(INPUT RECORDS Opens)

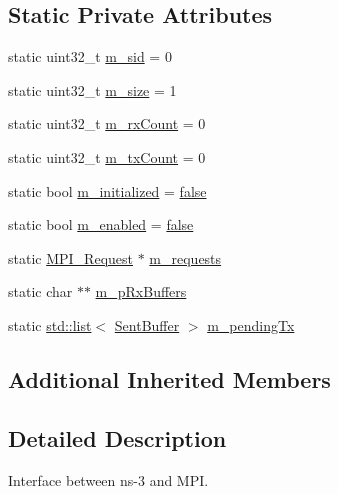 \subsection*{Static Private Attributes}
\begin{DoxyCompactItemize}
\item 
static uint32\+\_\+t \hyperlink{classns3_1_1GrantedTimeWindowMpiInterface_a44f846e917be914a4cdb2f6163ff974c}{m\+\_\+sid} = 0
\item 
static uint32\+\_\+t \hyperlink{classns3_1_1GrantedTimeWindowMpiInterface_a22f9b74660dac51a833c12e2a7ba8d88}{m\+\_\+size} = 1
\item 
static uint32\+\_\+t \hyperlink{classns3_1_1GrantedTimeWindowMpiInterface_ad7cdeaaf3923270223e0f735d4c95ad4}{m\+\_\+rx\+Count} = 0
\item 
static uint32\+\_\+t \hyperlink{classns3_1_1GrantedTimeWindowMpiInterface_a9a5af8c59f7ef88b328df8ea986124d8}{m\+\_\+tx\+Count} = 0
\item 
static bool \hyperlink{classns3_1_1GrantedTimeWindowMpiInterface_a9f207d79b96b45a7194d6e2cb23f69ec}{m\+\_\+initialized} = \hyperlink{lte__cqi__generation_8m_ab1bef239d413c4da139c4bac92cd657a}{false}
\item 
static bool \hyperlink{classns3_1_1GrantedTimeWindowMpiInterface_a87d21c7f96d00b2169577b752f7393e9}{m\+\_\+enabled} = \hyperlink{lte__cqi__generation_8m_ab1bef239d413c4da139c4bac92cd657a}{false}
\item 
static \hyperlink{granted-time-window-mpi-interface_8h_a31b372fd1cca939295900acb2a4961dd}{M\+P\+I\+\_\+\+Request} $\ast$ \hyperlink{classns3_1_1GrantedTimeWindowMpiInterface_a6d0d65442212c4017dca88cb86a06069}{m\+\_\+requests}
\item 
static char $\ast$$\ast$ \hyperlink{classns3_1_1GrantedTimeWindowMpiInterface_a93d55e9d2243e6839d0944c6b5587f03}{m\+\_\+p\+Rx\+Buffers}
\item 
static \hyperlink{openflow-interface_8h_afd9bcfa176617760671b67580f536fa7}{std\+::list}$<$ \hyperlink{classns3_1_1SentBuffer}{Sent\+Buffer} $>$ \hyperlink{classns3_1_1GrantedTimeWindowMpiInterface_aa693374d000a2eb89e4cef36dbea17a0}{m\+\_\+pending\+Tx}
\end{DoxyCompactItemize}
\subsection*{Additional Inherited Members}


\subsection{Detailed Description}
Interface between ns-\/3 and M\+PI. 

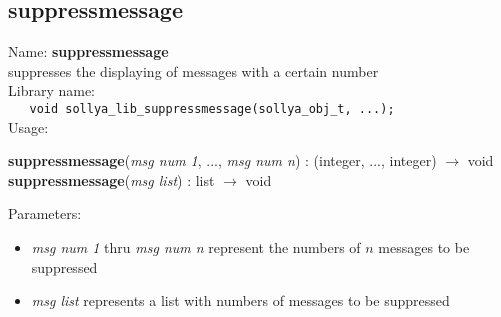 \subsection{suppressmessage}
\label{labsuppressmessage}
\noindent Name: \textbf{suppressmessage}\\
\phantom{aaa}suppresses the displaying of messages with a certain number\\[0.2cm]
\noindent Library name:\\
\verb|   void sollya_lib_suppressmessage(sollya_obj_t, ...);|\\[0.2cm]
\noindent Usage: 
\begin{center}
\textbf{suppressmessage}(\emph{msg num 1}, ..., \emph{msg num n})   : (\textsf{integer}, ..., \textsf{integer}) $\rightarrow$ \textsf{void}\\
\textbf{suppressmessage}(\emph{msg list})   : \textsf{list} $\rightarrow$ \textsf{void}\\
\end{center}
Parameters: 
\begin{itemize}
\item \emph{msg num 1} thru \emph{msg num n} represent the numbers of $n$ messages to be suppressed
\item \emph{msg list} represents a list with numbers of messages to be suppressed
\end{itemize}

(INPUT RECORDS Closes)

__WORK REQUIRED__:
The answer must be every line from the entries above that holds the string "list".

__SOLUTION__:
static \hyperlink{openflow-interface_8h_afd9bcfa176617760671b67580f536fa7}{std\+::list}$<$ \hyperlink{classns3_1_1SentBuffer}{Sent\+Buffer} $>$ \hyperlink{classns3_1_1GrantedTimeWindowMpiInterface_aa693374d000a2eb89e4cef36dbea17a0}{m\+\_\+pending\+Tx}
\textbf{suppressmessage}(\emph{msg list})   : \textsf{list} $\rightarrow$ \textsf{void}\\
\item \emph{msg list} represents a list with numbers of messages to be suppressed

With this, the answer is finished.